* [Task instructions] Pick out all lines of the entries that include the word "oldMap" and copy them.

* [Dataset entries]
# # # # # # #

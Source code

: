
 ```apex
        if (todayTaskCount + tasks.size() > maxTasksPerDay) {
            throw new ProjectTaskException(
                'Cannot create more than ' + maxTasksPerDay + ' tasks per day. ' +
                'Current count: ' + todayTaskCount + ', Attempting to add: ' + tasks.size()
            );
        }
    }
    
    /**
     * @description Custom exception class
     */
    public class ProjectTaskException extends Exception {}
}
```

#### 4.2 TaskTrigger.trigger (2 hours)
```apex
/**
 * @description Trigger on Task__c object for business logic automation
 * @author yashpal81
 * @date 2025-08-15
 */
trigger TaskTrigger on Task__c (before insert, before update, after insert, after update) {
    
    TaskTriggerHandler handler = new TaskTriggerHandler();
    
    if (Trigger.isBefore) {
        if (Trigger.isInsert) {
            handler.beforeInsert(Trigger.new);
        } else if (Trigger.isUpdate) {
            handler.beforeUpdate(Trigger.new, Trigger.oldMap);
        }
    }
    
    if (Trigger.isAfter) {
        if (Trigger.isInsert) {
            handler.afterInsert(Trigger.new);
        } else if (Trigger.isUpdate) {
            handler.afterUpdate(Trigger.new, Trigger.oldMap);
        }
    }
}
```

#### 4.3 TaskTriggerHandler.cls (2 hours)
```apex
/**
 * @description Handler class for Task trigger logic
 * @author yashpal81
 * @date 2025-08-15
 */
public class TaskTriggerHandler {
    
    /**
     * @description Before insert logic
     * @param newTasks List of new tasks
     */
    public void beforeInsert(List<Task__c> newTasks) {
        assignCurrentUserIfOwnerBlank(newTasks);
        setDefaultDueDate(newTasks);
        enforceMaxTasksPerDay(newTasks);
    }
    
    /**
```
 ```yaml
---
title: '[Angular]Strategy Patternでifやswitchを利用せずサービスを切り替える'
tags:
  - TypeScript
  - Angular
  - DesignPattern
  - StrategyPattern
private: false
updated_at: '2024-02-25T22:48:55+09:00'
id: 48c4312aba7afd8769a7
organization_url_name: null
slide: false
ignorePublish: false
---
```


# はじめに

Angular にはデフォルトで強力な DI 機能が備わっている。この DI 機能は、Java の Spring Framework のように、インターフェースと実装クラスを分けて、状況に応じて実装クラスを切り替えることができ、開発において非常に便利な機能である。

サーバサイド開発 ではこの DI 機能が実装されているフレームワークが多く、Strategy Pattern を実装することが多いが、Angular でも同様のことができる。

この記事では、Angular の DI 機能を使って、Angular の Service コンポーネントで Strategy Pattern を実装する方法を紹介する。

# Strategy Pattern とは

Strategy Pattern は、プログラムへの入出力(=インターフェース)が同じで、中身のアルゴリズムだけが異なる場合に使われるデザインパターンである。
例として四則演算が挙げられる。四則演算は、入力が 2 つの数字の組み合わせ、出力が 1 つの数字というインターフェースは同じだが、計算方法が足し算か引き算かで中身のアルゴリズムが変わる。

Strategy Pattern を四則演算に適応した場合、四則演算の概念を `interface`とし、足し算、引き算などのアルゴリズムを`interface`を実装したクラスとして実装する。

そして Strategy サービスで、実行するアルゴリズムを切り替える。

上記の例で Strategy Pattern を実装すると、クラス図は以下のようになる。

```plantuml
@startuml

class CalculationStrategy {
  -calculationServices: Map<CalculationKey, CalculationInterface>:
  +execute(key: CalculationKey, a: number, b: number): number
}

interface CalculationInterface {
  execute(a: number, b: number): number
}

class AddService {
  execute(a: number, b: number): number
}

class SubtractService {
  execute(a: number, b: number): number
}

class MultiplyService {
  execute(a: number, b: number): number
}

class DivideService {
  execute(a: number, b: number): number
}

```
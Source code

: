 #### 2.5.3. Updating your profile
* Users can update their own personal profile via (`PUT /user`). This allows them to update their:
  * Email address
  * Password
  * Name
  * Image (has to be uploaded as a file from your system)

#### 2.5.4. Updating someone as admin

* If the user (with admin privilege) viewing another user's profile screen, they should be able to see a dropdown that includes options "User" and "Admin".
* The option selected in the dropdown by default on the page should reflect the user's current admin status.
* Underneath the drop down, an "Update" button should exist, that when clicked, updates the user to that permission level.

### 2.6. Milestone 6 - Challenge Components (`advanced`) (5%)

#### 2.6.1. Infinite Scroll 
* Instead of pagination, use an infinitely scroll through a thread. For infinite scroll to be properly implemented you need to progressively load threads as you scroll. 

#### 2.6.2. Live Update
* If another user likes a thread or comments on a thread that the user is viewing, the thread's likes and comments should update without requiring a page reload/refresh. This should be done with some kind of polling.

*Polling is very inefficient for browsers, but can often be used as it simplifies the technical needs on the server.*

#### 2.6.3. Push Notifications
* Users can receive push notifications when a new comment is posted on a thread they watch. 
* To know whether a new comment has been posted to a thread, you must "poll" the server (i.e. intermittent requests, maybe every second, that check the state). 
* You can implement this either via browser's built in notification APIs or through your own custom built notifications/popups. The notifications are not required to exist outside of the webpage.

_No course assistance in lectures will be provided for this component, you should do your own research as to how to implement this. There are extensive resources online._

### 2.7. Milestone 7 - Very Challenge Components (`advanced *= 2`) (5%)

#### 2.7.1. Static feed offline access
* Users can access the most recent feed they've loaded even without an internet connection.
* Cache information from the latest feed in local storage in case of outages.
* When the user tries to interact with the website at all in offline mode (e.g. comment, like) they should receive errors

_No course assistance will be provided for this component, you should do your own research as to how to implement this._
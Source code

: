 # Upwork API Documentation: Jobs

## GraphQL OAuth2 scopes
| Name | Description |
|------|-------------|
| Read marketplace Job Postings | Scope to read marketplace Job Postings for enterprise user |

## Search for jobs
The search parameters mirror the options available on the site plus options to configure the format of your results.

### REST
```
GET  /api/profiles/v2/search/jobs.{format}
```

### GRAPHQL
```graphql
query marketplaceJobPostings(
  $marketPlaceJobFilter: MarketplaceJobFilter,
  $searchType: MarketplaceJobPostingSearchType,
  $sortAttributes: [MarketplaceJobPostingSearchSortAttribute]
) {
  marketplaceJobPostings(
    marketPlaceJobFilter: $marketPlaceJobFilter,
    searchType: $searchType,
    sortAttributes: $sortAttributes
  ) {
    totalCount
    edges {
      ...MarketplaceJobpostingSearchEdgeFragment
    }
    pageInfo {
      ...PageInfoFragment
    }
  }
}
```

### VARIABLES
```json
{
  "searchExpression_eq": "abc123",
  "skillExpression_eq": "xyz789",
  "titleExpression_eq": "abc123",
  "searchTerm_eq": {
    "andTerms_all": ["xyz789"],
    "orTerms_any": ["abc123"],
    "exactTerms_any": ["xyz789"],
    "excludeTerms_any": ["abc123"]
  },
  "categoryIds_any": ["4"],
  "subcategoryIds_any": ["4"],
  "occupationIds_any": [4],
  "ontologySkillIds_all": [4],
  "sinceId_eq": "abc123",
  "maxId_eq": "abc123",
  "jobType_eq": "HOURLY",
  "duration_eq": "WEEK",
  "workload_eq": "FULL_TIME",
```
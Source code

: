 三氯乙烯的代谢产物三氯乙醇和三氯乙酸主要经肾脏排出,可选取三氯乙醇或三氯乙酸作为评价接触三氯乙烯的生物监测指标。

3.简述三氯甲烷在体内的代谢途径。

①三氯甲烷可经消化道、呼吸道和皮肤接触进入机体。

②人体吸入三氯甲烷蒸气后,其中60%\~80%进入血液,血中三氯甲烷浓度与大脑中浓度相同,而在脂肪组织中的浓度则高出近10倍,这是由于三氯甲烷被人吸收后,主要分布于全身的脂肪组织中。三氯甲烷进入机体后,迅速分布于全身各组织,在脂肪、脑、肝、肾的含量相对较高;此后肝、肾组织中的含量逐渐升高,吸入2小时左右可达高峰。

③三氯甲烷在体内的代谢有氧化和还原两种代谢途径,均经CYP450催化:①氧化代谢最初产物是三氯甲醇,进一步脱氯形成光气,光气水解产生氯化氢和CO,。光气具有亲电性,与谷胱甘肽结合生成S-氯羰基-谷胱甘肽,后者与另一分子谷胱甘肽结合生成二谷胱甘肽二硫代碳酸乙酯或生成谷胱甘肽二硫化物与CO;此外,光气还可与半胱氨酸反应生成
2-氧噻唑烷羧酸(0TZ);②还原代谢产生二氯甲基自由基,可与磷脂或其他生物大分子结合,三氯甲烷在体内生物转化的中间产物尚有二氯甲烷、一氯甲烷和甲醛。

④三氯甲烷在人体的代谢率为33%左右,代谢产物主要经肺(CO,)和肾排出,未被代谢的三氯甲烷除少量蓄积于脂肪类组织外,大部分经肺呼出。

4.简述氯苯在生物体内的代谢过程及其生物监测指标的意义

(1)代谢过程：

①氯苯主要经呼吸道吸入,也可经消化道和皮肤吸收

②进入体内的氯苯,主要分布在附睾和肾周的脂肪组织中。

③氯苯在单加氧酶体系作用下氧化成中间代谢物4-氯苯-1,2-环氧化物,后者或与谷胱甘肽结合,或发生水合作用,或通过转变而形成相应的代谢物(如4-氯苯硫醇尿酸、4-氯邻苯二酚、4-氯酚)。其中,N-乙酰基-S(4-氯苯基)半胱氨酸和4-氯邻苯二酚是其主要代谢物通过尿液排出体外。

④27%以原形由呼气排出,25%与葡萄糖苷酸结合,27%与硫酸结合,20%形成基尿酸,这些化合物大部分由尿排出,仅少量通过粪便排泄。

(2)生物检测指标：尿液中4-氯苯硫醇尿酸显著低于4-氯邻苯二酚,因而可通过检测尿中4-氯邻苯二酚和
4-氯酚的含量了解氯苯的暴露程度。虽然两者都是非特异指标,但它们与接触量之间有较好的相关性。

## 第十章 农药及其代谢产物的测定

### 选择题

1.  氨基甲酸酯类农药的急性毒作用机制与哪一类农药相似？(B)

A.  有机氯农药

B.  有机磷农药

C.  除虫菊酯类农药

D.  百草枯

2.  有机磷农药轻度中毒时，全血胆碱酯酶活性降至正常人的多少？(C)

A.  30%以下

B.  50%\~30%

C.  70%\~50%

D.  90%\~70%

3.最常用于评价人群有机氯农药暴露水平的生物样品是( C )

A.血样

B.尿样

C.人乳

# # # # # # #

* [Answer to this problem]
            handler.beforeUpdate(Trigger.new, Trigger.oldMap);
            handler.afterUpdate(Trigger.new, Trigger.oldMap);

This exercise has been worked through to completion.